一般的に、欧米をはじめアルファベットを用いている言語を母国語として使用している国の人たちが、日本語を勉強する際に口をそろえるのが「漢字の難しさ」だ。
セスさん自身、初めて漢字に触れた際は、とっつきが悪く、全然わからなかった。

ただ、私にとって日本語の文法は英語ほど理不尽じゃなくて、漢字のおかげで、漢字さえわかっていれば、だいたいの意味が読み取れます。
――もう少し詳しく教えてください。

アルファベットが全部読めても、言葉がすべて読めるわけではないし、意味もわからない。
例えば、難解な英語の文章があったとして、特定の言葉が全然わからないと意味は理解できません。
――逆に日本語の場合、漢字の意味さえわかっていれば、文章が正確に読めなくてもある程度の文意は理解できると?

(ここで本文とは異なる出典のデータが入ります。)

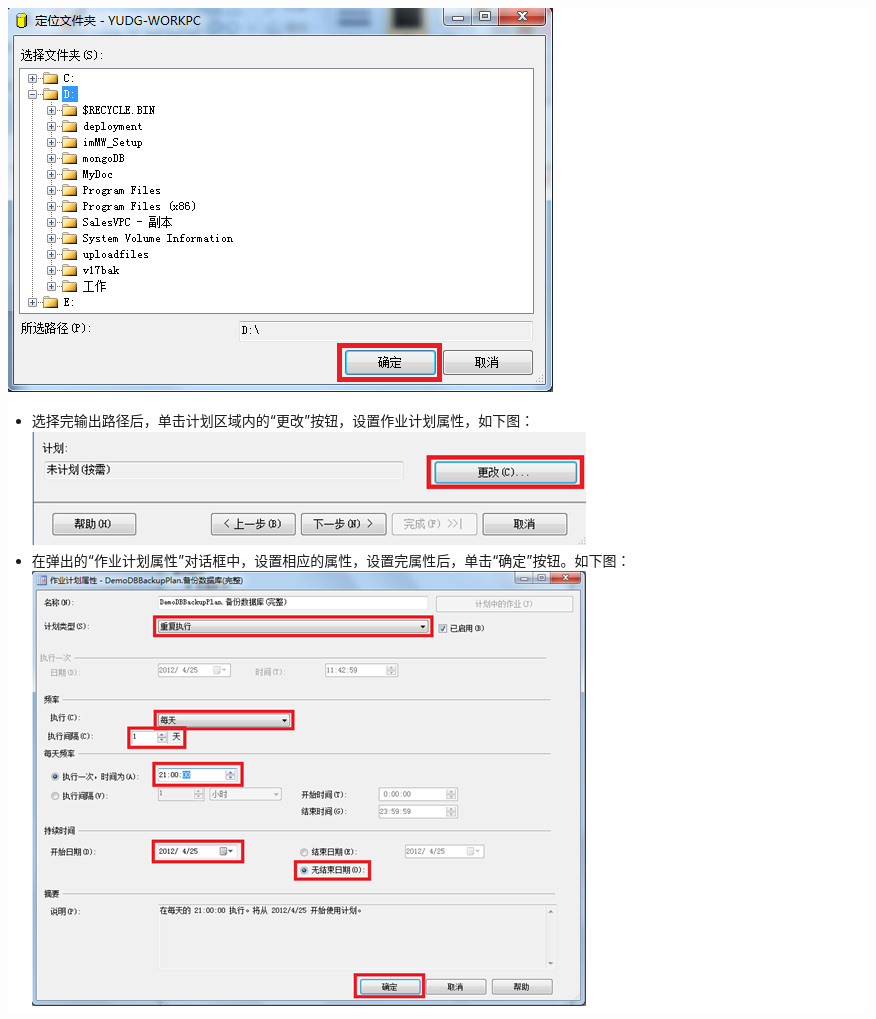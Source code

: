 ![](/static/docimg/sql定时备份13.png)
* 选择完输出路径后，单击计划区域内的“更改”按钮，设置作业计划属性，如下图：
![](/static/docimg/sql定时备份14.png)
* 在弹出的“作业计划属性”对话框中，设置相应的属性，设置完属性后，单击“确定”按钮。如下图：
![](/static/docimg/sql定时备份15.png)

そうです。日本語の場合、漢字が読めたら、意味もわかりますよね。多少、前後がわからなくてもそれでフォローできるみたいな。
というわけで、日本語の初学者にとって漢字のハードルは高いけど、それをクリアすることによって、日本語の学習が飛躍的に楽になるというのがセスさんの実体験を踏まえたアドバイスだ。
さいごに

読むこと、書くことと比較して、話すことに関しては自信がなかったというセスさん。
ただ、関西外大に来て、日常的に日本語に触れる機会が増え、スピーキング力が飛躍的に伸びたと言います。
そんなセスさんのオススメの日本語勉強法は、
というもの。

日本語能力試験は現在N3(=日常会話を理解できるレベル)ですが、引き続き日本語の勉強に精進し、次のレベル(N2)をめざすとともに、漢字検定も受けたいと考えています。
大学卒業後は日本の大学院に進む予定で、将来は日本で哲学の研究者になるのが目標。それ以外の道としては、通訳か翻訳家など、日本語のスキルを活かせる仕事に就きたいなと考えています。